The kids are coming up from behind.
I'm losing my edge.
I'm losing my edge to the kids from Belgium and from Madrid.
But I was there.

I was there in 1968.
I was there at the first Bowie show in Bromley.
I'm losing my edge.
I'm losing my edge to the kids whose footsteps I hear when they get on the decks.
I'm losing my edge to the internet seekers who can tell me every member of every good group from 1963 to 1976.
I'm losing my edge.

To all the kids in Portland and Seoul.
I'm losing my edge to the art-school Johannesburg kids in little jackets and borrowed nostalgia for the unremembered nineties.

I'm losing my edge.
I'm losing my edge.
I can hear the footsteps every night on the decks.
But I was there.

I was there in 1976 at the first Feelies practice in a loft in Haledon.
I was working on the mellotron sounds with much patience.
I was there when Michael McDonald started up his first band.
I told him, "Don't do it that way.

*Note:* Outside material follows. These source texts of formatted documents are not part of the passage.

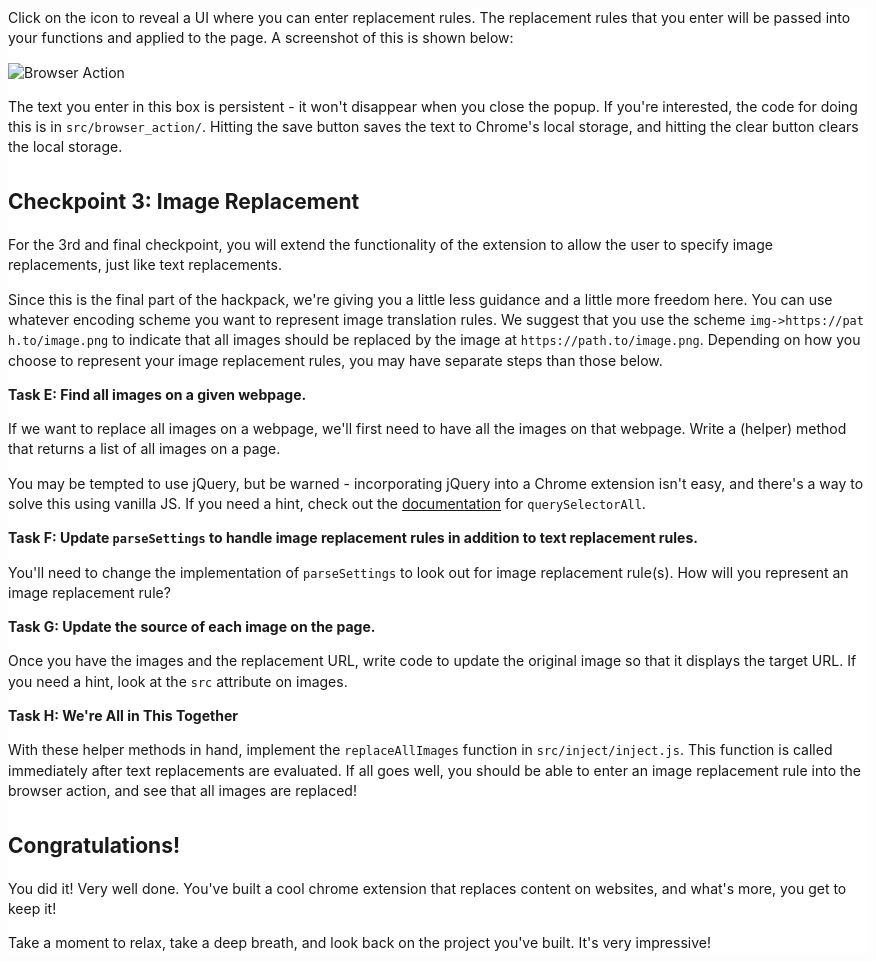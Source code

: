 Click on the icon to reveal a UI where you can enter replacement rules. The replacement rules that you enter will be passed into your functions and applied to the page. A screenshot of this is shown below:

![Browser Action](http://i.imgur.com/xIAZQG8.png)

The text you enter in this box is persistent - it won't disappear when you close the popup. If you're interested, the code for doing this is in `src/browser_action/`. Hitting the save button saves the text to Chrome's local storage, and hitting the clear button clears the local storage.

## Checkpoint 3: Image Replacement

For the 3rd and final checkpoint, you will extend the functionality of the extension to allow the user to specify image replacements, just like text replacements.

Since this is the final part of the hackpack, we're giving you a little less guidance and a little more freedom here. You can use whatever encoding scheme you want to represent image translation rules. We suggest that you use the scheme `img->https://path.to/image.png` to indicate that all images should be replaced by the image at `https://path.to/image.png`. Depending on how you choose to represent your image replacement rules, you may have separate steps than those below.

**Task E: Find all images on a given webpage.**

If we want to replace all images on a webpage, we'll first need to have all the images on that webpage. Write a (helper) method that returns a list of all images on a page.

You may be tempted to use jQuery, but be warned - incorporating jQuery into a Chrome extension isn't easy, and there's a way to solve this using vanilla JS. If you need a hint, check out the [documentation](https://developer.mozilla.org/en-US/docs/Web/API/Document/querySelectorAll) for `querySelectorAll`.

**Task F: Update `parseSettings` to handle image replacement rules in addition to text replacement rules.**

You'll need to change the implementation of `parseSettings` to look out for image replacement rule(s). How will you represent an image replacement rule? 

**Task G: Update the source of each image on the page.**

Once you have the images and the replacement URL, write code to update the original image so that it displays the target URL. If you need a hint, look at the `src` attribute on images.

**Task H: We're All in This Together**

With these helper methods in hand, implement the `replaceAllImages` function in `src/inject/inject.js`. This function is called immediately after text replacements are evaluated. If all goes well, you should be able to enter an image replacement rule into the browser action, and see that all images are replaced!

## Congratulations!

You did it! Very well done. You've built a cool chrome extension that replaces content on websites, and what's more, you get to keep it!

Take a moment to relax, take a deep breath, and look back on the project you've built. It's very impressive!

You'll never make a dime."
I was there.
I was the first guy playing A Certain Ratio to the funk kids.
I played it at the Hacienda.
Everybody thought I was crazy.
We all know.
I was there.
I was there.
I've never been wrong.

But I'm losing my edge to better-looking people with better ideas and more talent.
And they're actually really, really nice.

I'm losing my edge.

I heard you have a compilation of every good song ever done by anybody.
Every great song by Animal Collective. All the underground hits.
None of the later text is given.